Sepasang lelah dan kantuk berpagutan di kedua matanya. Mencari keteduhan atas kepedihan yang terpanggang kemarau. Sementara bocah lainnya asyik berburu iba di rimba jalanan.Â
Senja ini bocah lelaki itu menggenggam sebotol air sabun dengan busa seperti awan kelabu. Warna cemar yang melambangkan terbuang dan keruh. Ia tak bosan menyemprotkan air sabun ke kaca mobil. Ia bersihkan kenangan pahit yang menempel. Namun buru-buru pemilik mobil melambaikan tangan tak ingin kacanya disemprot air sabun. Maka, recehan pun kembali tak berkutik tenggelam di gelapnya saku.

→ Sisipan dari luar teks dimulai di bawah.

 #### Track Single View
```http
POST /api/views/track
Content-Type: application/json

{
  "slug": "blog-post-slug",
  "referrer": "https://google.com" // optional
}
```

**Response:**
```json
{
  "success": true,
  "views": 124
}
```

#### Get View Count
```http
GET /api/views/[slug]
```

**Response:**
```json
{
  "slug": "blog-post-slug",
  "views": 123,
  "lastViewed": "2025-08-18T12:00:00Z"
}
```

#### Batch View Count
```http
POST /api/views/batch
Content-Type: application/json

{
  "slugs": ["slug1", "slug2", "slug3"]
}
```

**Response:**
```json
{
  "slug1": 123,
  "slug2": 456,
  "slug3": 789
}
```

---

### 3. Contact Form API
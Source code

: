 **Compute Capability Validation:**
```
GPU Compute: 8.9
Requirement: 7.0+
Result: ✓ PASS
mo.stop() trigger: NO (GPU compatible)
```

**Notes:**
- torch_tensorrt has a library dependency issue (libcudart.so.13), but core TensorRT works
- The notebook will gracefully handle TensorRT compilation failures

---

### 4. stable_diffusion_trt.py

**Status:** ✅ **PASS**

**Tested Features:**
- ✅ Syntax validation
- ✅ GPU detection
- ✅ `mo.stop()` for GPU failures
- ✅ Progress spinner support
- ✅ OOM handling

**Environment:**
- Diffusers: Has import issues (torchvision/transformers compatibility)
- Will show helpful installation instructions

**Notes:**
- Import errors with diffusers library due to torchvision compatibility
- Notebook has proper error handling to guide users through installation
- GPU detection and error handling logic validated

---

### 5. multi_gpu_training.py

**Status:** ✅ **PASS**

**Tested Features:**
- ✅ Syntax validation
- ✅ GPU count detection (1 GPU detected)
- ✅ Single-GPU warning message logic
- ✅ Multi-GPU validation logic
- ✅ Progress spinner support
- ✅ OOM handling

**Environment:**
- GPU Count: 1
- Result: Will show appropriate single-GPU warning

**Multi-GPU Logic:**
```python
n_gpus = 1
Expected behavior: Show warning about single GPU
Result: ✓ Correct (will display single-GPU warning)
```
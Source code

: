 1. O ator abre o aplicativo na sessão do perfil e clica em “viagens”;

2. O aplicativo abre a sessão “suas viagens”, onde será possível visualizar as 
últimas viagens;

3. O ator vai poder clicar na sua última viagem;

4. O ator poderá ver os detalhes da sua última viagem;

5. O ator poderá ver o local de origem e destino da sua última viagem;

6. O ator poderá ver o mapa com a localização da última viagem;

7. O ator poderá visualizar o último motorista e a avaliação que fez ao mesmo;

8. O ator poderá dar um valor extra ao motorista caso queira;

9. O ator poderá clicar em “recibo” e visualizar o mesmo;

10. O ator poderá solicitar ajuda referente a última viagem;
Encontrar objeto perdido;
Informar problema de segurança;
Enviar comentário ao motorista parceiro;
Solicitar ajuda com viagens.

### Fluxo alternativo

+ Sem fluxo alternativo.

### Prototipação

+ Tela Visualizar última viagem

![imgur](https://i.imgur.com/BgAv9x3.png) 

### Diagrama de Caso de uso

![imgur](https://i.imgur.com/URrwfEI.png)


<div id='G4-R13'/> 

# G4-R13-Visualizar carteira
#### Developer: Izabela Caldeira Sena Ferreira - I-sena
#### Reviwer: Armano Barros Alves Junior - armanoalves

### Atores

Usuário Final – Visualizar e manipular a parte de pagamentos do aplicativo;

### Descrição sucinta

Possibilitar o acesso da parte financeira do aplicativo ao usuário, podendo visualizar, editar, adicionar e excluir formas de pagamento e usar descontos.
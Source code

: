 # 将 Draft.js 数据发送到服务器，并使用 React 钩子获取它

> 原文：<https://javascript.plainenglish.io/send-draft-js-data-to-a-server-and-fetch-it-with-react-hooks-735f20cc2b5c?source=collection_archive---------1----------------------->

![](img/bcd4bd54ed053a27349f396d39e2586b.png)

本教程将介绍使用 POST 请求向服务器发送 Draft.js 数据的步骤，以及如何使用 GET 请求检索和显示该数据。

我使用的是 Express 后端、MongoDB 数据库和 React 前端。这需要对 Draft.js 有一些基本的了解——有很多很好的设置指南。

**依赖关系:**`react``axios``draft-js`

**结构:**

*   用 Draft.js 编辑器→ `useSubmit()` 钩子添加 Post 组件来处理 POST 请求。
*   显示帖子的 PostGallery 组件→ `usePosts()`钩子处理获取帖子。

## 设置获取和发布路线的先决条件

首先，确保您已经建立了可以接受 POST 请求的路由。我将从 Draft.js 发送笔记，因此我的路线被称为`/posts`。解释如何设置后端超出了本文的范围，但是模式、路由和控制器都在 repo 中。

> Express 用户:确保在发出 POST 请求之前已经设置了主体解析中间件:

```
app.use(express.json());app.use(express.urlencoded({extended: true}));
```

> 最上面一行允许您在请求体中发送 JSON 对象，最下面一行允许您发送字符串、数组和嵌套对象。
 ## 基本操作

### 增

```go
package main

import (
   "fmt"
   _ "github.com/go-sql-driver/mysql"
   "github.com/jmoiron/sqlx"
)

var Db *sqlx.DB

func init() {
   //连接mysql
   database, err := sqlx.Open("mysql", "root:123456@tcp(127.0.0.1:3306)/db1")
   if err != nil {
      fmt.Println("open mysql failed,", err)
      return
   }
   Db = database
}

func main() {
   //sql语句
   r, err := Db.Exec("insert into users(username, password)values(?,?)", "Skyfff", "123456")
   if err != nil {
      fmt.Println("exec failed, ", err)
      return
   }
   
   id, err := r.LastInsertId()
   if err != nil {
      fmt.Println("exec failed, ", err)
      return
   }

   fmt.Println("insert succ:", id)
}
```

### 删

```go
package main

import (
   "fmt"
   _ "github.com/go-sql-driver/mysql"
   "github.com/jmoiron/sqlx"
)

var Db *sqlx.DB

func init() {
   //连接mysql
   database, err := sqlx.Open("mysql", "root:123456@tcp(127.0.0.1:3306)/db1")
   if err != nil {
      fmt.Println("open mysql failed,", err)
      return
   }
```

Ah, hujan. Mengapa derasmu tak seperti tangis bocah lelaki itu. Supaya langit menyemprotkan pula air sabun di tubuhnya yang kurus itu.
Bocah lelaki itu membiarkan hujan deras menitik dari kedua sudut matanya. Dipersilahkannya kesedihan bertamu kembali di ruang gelap dimana air sabun tak mampu membersihkan duka laranya.